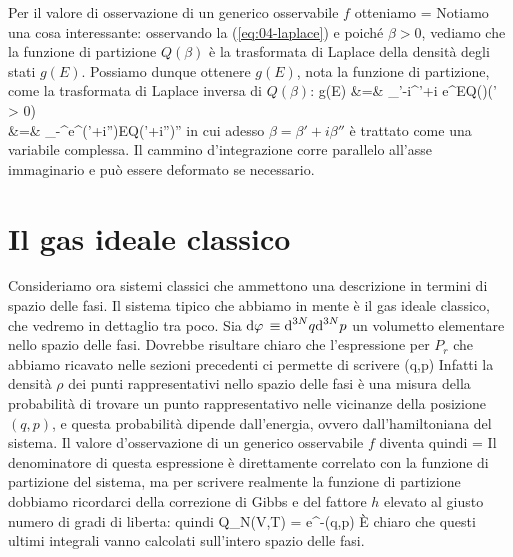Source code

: \ee
Per il valore di osservazione di un generico osservabile $f$ otteniamo
\be
{} = 
\ee
Notiamo una cosa interessante: osservando la (\ref{eq:04-laplace}) e poiché $\beta > 0$, vediamo che la funzione di partizione $Q(\beta)$ è la trasformata di Laplace della densità degli stati $g(E)$. Possiamo dunque ottenere $g(E)$, nota la funzione di partizione, come la trasformata di Laplace inversa di $Q(\beta)$:
\bea
\label{eq:04-gfromq}
g(E) &=& \int_{\beta'-i\infty}^{\beta'+i\infty} e^{\beta E}Q(\beta)\de\beta\quad(\beta' > 0)
\nonumber \\
&=& \int_{-\infty}^{\infty}e^{(\beta'+i\beta'')E}Q(\beta'+i\beta'')\de\beta''
\eea
in cui adesso $\beta = \beta' + i\beta''$ è trattato come una variabile complessa. Il cammino d'integrazione corre parallelo all'asse immaginario e può essere deformato se necessario.

\section{Il gas ideale classico}
\label{sec:04-gas-ideale}

Consideriamo ora sistemi classici che ammettono una descrizione in termini di spazio delle fasi. Il sistema tipico che abbiamo in mente è il gas ideale classico, che vedremo in dettaglio tra poco. Sia ${\textrm d}\varphi\, \equiv {\textrm d}^{3N}q{\textrm d}^{3N}p$ un volumetto elementare nello spazio delle fasi. Dovrebbe risultare chiaro che l'espressione per $P_r$ che abbiamo ricavato nelle sezioni precedenti ci permette di scrivere
\be
\rho(q,p) \propto {}
\ee
Infatti la densità $\rho$ dei punti rappresentativi nello spazio delle fasi è una misura della probabilità di trovare un punto rappresentativo nelle vicinanze della posizione $(q,p)$, e questa probabilità dipende dall'energia, ovvero dall'hamiltoniana del sistema. Il valore d'osservazione di un generico osservabile $f$ diventa quindi
\be
{} = 
\ee
Il denominatore di questa espressione è direttamente correlato con la funzione di partizione del sistema, ma per scrivere realmente la funzione di partizione dobbiamo ricordarci della correzione di Gibbs e del fattore $h$ elevato al giusto numero di gradi di liberta: quindi
\be
Q_N(V,T) = \int e^{-\beta\Ham(q,p)}\dephi
\ee
\`E chiaro che questi ultimi integrali vanno calcolati sull'intero spazio delle fasi.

::::::::::

▸ What needs to be done: An exact copy of the material above is required, minus its images.

▸ Final answer:
Source code

: \ee
Per il valore di osservazione di un generico osservabile $f$ otteniamo
\be
{} = 
\ee
Notiamo una cosa interessante: osservando la (\ref{eq:04-laplace}) e poiché $\beta > 0$, vediamo che la funzione di partizione $Q(\beta)$ è la trasformata di Laplace della densità degli stati $g(E)$. Possiamo dunque ottenere $g(E)$, nota la funzione di partizione, come la trasformata di Laplace inversa di $Q(\beta)$:
\bea
\label{eq:04-gfromq}
g(E) &=& \int_{\beta'-i\infty}^{\beta'+i\infty} e^{\beta E}Q(\beta)\de\beta\quad(\beta' > 0)
\nonumber \\
&=& \int_{-\infty}^{\infty}e^{(\beta'+i\beta'')E}Q(\beta'+i\beta'')\de\beta''
\eea
in cui adesso $\beta = \beta' + i\beta''$ è trattato come una variabile complessa. Il cammino d'integrazione corre parallelo all'asse immaginario e può essere deformato se necessario.

\section{Il gas ideale classico}
\label{sec:04-gas-ideale}

Consideriamo ora sistemi classici che ammettono una descrizione in termini di spazio delle fasi. Il sistema tipico che abbiamo in mente è il gas ideale classico, che vedremo in dettaglio tra poco. Sia ${\textrm d}\varphi\, \equiv {\textrm d}^{3N}q{\textrm d}^{3N}p$ un volumetto elementare nello spazio delle fasi. Dovrebbe risultare chiaro che l'espressione per $P_r$ che abbiamo ricavato nelle sezioni precedenti ci permette di scrivere
\be
\rho(q,p) \propto {}
\ee
Infatti la densità $\rho$ dei punti rappresentativi nello spazio delle fasi è una misura della probabilità di trovare un punto rappresentativo nelle vicinanze della posizione $(q,p)$, e questa probabilità dipende dall'energia, ovvero dall'hamiltoniana del sistema. Il valore d'osservazione di un generico osservabile $f$ diventa quindi
\be
{} = 
\ee
Il denominatore di questa espressione è direttamente correlato con la funzione di partizione del sistema, ma per scrivere realmente la funzione di partizione dobbiamo ricordarci della correzione di Gibbs e del fattore $h$ elevato al giusto numero di gradi di liberta: quindi
\be
Q_N(V,T) = \int e^{-\beta\Ham(q,p)}\dephi
\ee
\`E chiaro che questi ultimi integrali vanno calcolati sull'intero spazio delle fasi.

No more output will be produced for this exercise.